The left side of the xlsjs GUI displays the job group tree structure. You can expand and shrink the view by clicking on the group names at different levels. The right side of the window displays jobs (upper area) and job groups (lower area) under the current job group. The current job group is highlighted in the job group tree on the left side of the window. The views on the right side can be adjusted to show information that is of interest to you.

The xlsjs GUI is the console window of LSF JobScheduler. You can perform almost all LSF JobScheduler-related operations from this window. For example, to create a new job group under "/risk_group", simply select "/risk_group" and then choose File | New | Group. This displays the window as shown in Figure 15.

Command-line tools are also available to view and manipulate job groups.

Figure 16. Job and Job Group Monitoring Window

Submitting a Job under a Job Group

After you have created the desired job groups, you can then submit jobs into them. To submit a job into a job group, select the job group and then choose File | New | Job. This displays the job submission window as shown in Figure 11, with the current working group set to the selected group.

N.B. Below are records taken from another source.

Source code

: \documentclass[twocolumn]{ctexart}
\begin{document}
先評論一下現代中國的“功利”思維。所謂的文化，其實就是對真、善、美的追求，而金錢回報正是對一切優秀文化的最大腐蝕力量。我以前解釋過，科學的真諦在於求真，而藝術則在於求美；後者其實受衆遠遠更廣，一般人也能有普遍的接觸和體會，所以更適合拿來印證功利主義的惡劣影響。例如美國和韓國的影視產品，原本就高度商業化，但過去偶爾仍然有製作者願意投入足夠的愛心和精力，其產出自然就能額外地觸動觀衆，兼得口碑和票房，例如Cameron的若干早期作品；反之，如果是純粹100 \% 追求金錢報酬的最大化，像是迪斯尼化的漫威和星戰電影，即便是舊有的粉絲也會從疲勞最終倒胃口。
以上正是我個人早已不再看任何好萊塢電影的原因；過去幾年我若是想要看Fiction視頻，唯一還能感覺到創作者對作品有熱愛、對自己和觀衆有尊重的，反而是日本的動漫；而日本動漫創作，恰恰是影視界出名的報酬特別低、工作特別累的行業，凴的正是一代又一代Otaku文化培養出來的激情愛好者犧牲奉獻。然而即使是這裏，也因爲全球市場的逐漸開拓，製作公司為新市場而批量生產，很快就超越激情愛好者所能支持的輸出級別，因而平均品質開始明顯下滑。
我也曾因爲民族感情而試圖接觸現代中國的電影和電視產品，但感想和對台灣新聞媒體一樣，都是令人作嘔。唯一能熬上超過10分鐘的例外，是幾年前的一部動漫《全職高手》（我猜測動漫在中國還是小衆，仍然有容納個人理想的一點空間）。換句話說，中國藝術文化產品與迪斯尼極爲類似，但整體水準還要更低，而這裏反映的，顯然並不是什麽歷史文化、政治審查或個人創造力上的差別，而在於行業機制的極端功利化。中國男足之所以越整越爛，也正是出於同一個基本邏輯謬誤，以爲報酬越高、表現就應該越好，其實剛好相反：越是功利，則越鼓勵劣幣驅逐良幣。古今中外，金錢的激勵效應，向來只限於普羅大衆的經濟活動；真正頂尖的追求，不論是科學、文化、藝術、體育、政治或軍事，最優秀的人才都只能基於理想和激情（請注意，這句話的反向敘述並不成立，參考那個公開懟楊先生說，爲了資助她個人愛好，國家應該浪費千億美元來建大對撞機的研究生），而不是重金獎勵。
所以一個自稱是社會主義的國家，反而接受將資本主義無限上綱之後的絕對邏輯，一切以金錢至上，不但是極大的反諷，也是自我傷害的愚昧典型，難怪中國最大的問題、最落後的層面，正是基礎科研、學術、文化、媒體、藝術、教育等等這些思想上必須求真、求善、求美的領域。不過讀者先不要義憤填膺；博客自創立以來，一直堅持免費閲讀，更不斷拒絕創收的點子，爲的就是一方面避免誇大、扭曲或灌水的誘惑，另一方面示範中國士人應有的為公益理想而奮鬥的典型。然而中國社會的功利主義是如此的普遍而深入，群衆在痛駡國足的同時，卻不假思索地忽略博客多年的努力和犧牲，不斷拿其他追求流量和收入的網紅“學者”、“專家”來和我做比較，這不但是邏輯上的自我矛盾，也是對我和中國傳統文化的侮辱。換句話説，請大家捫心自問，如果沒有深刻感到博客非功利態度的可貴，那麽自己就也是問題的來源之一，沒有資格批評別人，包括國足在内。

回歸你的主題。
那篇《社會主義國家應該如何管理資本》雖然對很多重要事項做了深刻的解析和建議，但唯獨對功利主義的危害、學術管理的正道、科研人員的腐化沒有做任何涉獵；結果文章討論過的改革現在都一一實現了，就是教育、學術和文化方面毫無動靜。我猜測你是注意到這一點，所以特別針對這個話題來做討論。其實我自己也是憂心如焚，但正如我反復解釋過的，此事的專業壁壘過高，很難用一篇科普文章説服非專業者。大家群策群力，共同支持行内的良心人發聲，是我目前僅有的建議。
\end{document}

You can also submit a job into a job group using the bsub command. For example:

% bsub -J /risk_group/portfolio1/newjob myjob
Job <105> is submitted to default queue.

The -J option of the bsub command, followed by a group path, tells LSF JobScheduler the exact location of the job group the job should belong to. If you assign a unique job name to each job created, it will be easier for you to keep track of your jobs.

When using the command-line job submission tool, bsub, the job name parameter should be used to specify the full path of the group in which the job is to be placed.

You will see the submitted jobs on the right side of the window as shown in Figure 16. You can also view submitted jobs using the bjobs command. With the -g option of the bjobs command, you can view job groups as well as jobs.

If you do not see submitted jobs in the xlsjs window, make sure that you have chosen the right filters by choosing View | Filter Jobs. If you are submitting jobs to a newly created job group, remember to release the job group after you submit all jobs so that the job group can enter the ACTIVE state.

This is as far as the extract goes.